Problem description>
Take each line of the listing that has the string "ldots" and report it.

Dataset records>
- - -
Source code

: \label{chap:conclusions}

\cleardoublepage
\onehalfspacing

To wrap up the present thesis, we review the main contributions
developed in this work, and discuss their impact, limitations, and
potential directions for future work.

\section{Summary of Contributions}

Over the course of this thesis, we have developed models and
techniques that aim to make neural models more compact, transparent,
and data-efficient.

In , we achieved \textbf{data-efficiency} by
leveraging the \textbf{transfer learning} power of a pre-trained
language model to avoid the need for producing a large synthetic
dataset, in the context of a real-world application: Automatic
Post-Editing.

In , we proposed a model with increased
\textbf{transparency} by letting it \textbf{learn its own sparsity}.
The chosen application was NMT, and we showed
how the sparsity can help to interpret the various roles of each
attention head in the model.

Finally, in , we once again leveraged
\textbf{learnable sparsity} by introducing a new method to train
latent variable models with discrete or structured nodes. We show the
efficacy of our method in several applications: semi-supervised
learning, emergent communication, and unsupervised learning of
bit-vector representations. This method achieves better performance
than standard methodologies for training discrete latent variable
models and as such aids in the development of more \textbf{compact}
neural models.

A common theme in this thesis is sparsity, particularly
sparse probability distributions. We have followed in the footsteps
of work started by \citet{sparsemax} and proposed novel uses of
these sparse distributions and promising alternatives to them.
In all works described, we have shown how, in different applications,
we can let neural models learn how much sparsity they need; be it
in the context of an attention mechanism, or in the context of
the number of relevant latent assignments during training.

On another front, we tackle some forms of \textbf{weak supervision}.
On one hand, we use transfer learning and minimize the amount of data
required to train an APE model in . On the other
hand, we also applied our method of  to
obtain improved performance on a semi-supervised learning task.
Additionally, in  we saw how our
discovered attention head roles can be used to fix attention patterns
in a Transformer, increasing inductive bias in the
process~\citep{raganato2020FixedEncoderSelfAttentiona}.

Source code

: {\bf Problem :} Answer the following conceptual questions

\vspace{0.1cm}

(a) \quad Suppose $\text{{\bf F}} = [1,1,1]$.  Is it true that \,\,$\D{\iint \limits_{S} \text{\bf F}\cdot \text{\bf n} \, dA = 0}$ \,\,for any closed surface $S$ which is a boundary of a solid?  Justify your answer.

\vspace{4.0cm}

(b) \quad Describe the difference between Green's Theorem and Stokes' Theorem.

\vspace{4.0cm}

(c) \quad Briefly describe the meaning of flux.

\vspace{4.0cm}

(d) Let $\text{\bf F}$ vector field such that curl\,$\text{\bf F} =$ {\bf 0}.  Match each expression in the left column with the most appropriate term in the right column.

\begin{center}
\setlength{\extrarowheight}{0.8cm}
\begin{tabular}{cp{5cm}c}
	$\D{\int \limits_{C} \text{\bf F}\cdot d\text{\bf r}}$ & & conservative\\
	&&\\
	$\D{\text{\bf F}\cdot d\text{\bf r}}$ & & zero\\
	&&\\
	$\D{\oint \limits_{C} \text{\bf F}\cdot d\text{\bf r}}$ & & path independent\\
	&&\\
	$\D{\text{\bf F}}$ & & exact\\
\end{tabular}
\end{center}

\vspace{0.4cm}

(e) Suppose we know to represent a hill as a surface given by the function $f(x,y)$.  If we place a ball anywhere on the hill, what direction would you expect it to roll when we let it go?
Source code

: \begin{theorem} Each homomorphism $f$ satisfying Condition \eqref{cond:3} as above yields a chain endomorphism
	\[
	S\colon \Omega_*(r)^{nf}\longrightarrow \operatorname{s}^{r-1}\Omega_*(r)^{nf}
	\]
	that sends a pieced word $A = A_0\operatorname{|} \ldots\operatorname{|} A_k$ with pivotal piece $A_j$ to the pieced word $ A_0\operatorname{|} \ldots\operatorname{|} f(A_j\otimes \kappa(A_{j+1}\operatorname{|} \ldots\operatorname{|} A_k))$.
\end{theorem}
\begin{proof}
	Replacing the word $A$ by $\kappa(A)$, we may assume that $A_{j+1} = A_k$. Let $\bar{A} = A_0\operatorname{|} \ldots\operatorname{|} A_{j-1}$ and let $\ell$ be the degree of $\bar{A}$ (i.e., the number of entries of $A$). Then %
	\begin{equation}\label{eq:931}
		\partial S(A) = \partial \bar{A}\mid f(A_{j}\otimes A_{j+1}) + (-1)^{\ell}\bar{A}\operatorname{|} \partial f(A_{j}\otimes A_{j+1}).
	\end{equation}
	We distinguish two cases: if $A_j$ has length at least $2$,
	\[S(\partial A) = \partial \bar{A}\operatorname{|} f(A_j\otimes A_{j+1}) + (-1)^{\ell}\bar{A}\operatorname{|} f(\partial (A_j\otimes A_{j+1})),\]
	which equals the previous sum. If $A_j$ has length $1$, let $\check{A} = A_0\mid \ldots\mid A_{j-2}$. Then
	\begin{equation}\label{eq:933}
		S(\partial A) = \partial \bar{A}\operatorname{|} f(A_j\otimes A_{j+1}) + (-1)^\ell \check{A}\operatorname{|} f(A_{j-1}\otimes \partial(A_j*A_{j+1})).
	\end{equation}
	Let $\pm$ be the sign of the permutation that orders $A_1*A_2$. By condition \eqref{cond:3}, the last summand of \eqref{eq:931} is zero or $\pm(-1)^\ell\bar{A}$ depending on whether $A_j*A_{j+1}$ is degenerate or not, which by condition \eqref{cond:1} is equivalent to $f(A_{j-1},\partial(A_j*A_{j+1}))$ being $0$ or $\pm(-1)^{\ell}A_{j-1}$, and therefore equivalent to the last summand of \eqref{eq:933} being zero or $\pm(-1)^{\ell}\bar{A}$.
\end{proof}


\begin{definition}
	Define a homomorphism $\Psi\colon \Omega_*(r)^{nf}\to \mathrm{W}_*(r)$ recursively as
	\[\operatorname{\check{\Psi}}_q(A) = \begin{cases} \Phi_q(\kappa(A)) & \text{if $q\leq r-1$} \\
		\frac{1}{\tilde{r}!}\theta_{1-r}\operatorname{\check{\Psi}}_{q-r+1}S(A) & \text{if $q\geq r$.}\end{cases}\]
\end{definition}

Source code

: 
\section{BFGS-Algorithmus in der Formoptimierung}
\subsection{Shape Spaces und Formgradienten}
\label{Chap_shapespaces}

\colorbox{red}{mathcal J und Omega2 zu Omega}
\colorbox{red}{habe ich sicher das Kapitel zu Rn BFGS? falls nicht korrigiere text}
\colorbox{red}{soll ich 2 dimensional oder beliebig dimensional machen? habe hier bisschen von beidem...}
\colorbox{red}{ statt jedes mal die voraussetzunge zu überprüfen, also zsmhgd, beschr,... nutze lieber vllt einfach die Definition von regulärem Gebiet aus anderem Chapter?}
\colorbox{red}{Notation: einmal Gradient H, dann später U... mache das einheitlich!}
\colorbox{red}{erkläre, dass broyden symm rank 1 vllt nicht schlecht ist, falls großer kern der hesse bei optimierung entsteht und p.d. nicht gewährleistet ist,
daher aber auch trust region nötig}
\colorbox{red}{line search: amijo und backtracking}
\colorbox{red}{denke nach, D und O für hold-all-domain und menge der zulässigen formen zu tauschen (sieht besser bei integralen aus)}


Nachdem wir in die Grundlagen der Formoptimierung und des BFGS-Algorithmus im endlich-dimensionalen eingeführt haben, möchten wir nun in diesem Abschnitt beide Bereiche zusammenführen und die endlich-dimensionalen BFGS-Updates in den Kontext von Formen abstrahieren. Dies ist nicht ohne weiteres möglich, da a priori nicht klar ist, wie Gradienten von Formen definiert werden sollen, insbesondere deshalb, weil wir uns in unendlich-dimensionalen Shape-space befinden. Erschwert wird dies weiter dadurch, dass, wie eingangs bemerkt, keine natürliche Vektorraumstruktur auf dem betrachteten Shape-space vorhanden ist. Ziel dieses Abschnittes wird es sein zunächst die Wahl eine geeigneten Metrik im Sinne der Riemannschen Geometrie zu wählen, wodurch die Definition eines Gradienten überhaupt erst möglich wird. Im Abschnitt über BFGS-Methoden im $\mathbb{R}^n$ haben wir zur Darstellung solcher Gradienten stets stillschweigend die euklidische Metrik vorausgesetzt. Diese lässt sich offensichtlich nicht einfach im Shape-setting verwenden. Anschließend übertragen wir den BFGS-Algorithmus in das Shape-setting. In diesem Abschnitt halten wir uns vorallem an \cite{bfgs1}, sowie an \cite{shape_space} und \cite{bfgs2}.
- - -
Solution to this problem>
	that sends a pieced word $A = A_0\operatorname{|} \ldots\operatorname{|} A_k$ with pivotal piece $A_j$ to the pieced word $ A_0\operatorname{|} \ldots\operatorname{|} f(A_j\otimes \kappa(A_{j+1}\operatorname{|} \ldots\operatorname{|} A_k))$.
	Replacing the word $A$ by $\kappa(A)$, we may assume that $A_{j+1} = A_k$. Let $\bar{A} = A_0\operatorname{|} \ldots\operatorname{|} A_{j-1}$ and let $\ell$ be the degree of $\bar{A}$ (i.e., the number of entries of $A$). Then %
	which equals the previous sum. If $A_j$ has length $1$, let $\check{A} = A_0\mid \ldots\mid A_{j-2}$. Then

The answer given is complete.